Что мог я воину объяснить, пусть и на престоле сидящему?
— Великое зло, — говорю, — по земле твоей гуляет. На подвиг ухожу. Долгий будет и людям невидимый. Не с твоей ратью пойду и рассказывать ничего не стану.
Хмурится Святослав:
— Не люблю я тайные подвиги ваши! Вот Вольга — дружину остановит, и люб он мне.
— А коли Вольга перестанет дружины останавливать, и войско твое все исчезнет, и людишки в земле твоей переведутся — что тогда тебе любо будет?
Вздыхает Святослав:
— Велик, видать, подвиг твой. Ни о чем спрашивать не буду, но как найти тебя? То раньше на месте сидел, но на зов мой не шел, только из-за леса советы давал, то теперь вовсе уезжаешь невесть куда.
— Не знаю, что ответить тебе, князь. Дорога моя петляет, как речка подлая. Если почую, что нужда у тебя во мне крайняя, — приду. Но может так статься, что биться в этот миг буду и с места своего сойти не смогу. Не обессудь уж тогда, пойми. Молчит Святослав, усы разглаживает.
— Ладно, — говорит наконец, — богатырь. Людям своим приказ дам: если объявится Святогор, слушаться его, как меня самого.
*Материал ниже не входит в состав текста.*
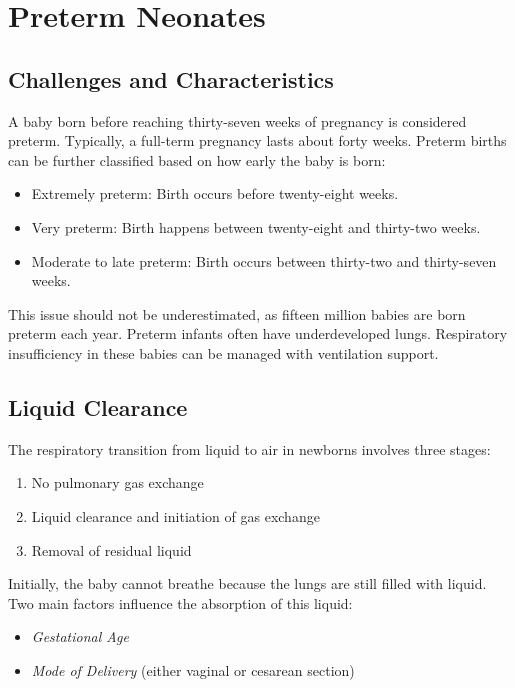 
\section{Preterm Neonates}
\label{sec:preterm_neonates}

\subsection{Challenges and Characteristics}
\label{subsec:challenges_and_characteristics}

A baby born before reaching thirty-seven weeks of pregnancy is
considered preterm. Typically, a full-term pregnancy lasts about forty
weeks.  Preterm births can be further classified based on how early
the baby is born:

\begin{itemize}
\item Extremely preterm: Birth occurs before twenty-eight weeks.
\item Very preterm: Birth happens between twenty-eight and thirty-two weeks.
\item Moderate to late preterm: Birth occurs between thirty-two and thirty-seven weeks.
\end{itemize}

This issue should not be underestimated, as fifteen million babies are
born preterm each year\cite{who2013}.  Preterm infants often have
underdeveloped lungs.  Respiratory insufficiency in these babies can
be managed with ventilation support.

\subsection{Liquid Clearance}
\label{subsec:liquid_clearance}

The respiratory transition from liquid to air in newborns involves
three stages:
\begin{enumerate}
\item No pulmonary gas exchange
\item Liquid clearance and initiation of gas exchange
\item Removal of residual liquid
\end{enumerate}

Initially, the baby cannot breathe because the lungs are still filled
with liquid. Two main factors influence the absorption of this liquid:
\begin{itemize}
\item \emph{Gestational Age}
\item \emph{Mode of Delivery} (either vaginal or cesarean section)
\end{itemize}

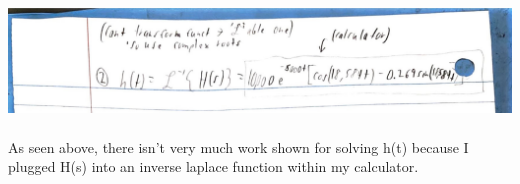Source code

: \documentclass[12pt]{report}
\begin{document}
    \includegraphics[scale = 0.1]{B2D35933-62AD-46D5-A15F-ED4A113534AF.jpeg}

    \paragraph{} As seen above, there isn't very much work shown for solving h(t) because I plugged H(s) into an inverse laplace function within my calculator. 
\end{document}

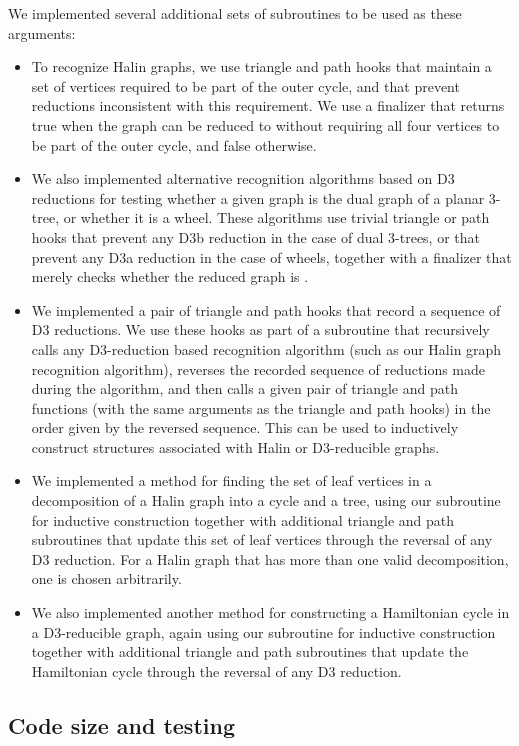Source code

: \documentclass{article}
\begin{document}
\noindent
We  implemented several additional sets of subroutines to be used as these arguments:
\begin{itemize}
\item To recognize Halin graphs, we use triangle and path hooks that maintain a set of vertices required to be part of the outer cycle, and that prevent reductions inconsistent with this requirement.
We use a finalizer that returns true when the graph can be reduced to  without requiring all four vertices to be part of the outer cycle, and false otherwise.
\item We also implemented alternative recognition algorithms based on D3 reductions for testing whether a given graph is the dual graph of a planar 3-tree, or whether it is a wheel. These algorithms use trivial triangle or path hooks that prevent any D3b reduction in the case of dual 3-trees, or that prevent any D3a reduction in the case of wheels, together with a finalizer that merely checks whether the reduced graph is .
\item We implemented a pair of triangle and path hooks that record a sequence of D3 reductions. We use these hooks as part of a subroutine that recursively calls any D3-reduction based recognition algorithm (such as our Halin graph recognition algorithm), reverses the recorded sequence of reductions made during the algorithm, and then calls a given pair of triangle and path functions (with the same arguments as the triangle and path hooks) in the order given by the reversed sequence. This can be used to inductively construct structures associated with Halin or D3-reducible graphs.
\item We implemented a method for finding the set of leaf vertices in a decomposition of a Halin graph into a cycle and a tree, using our subroutine for inductive construction together with additional triangle and path subroutines that update this set of leaf vertices through the reversal of any D3 reduction. For a Halin graph that has more than one valid decomposition, one is chosen arbitrarily.
\item We also implemented another method for constructing a Hamiltonian cycle in a D3-reducible graph, again using our subroutine for inductive construction together with additional triangle and path subroutines that update the Hamiltonian cycle through the reversal of any D3 reduction.
\end{itemize}

\subsection{Code size and testing}
\end{document}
И казну ему открывать, и полки под его начало ставить. Престол не забывай все же.
— Как забудешь? Мы землю Русскую Силой держим, ты — порядком. Простились.
В Киеве тогда Вольга был, меня поджидал, а Микулы не было. Говорю Вольге:
— На подвиг зову. Велик враг, а есть надежда запереть его.
Замахал руками Вольга, зашикал:
— И не говори про такое, миленький. Всегда был враг, и всегда будет. Служкам его жизнь укорачивать мы поставлены, а на большее руку не поднимай. Да и к чему? Так мир устроен, и не к чему нам, убогим, в дела богов мешаться, чужие это дела.
— Мне не чужие, — говорю. — Даждьбог мне отец, а враг, выходит, дядя.
— Не ходи, горденький ты мой. Что Даждьбог тебе отец, про то все говорят, но доподлинно не знают. А что синички о море поют, то дело небольшое.
— Тайны мне открылись, Вольга. Пойдем.
— Играет с тобой Упирь-змейка, кольца свивает, а что ей потеха или причуда минутная, то тебе погибель. Защитница нам Упирь, но невместны нам Сила и лукавство ее. Не замахивайся, Святогорушко, на неземное.
— Боишься ты, Вольга.
— Аи боюсь, дорогой ты мой, боюсь. Хочу еще землю потоптать, на солнышко посмотреть, плечо свое князю подставить. Не оторвешь гору от земли, моря не выпьешь, звездочку не достанешь. Меру, Святогорушко, знать надо.
— Тогда прощай, Вольга. Коли рядом окажешься — поможешь?
— Когда дело земное будет, то посмотрю, может, и помогу. Но особенно не надейся: не мешаюсь я в дела такие.
— Долго живи, Вольга, останавливай рати.
— А ты поумней, пожалуйста, касатик.
С тем и расстались. Стал я Микулу ждать. Почует Микула, что в Киеве я, покажется. И к зимнему солнцевороту объявился в Киеве Микула.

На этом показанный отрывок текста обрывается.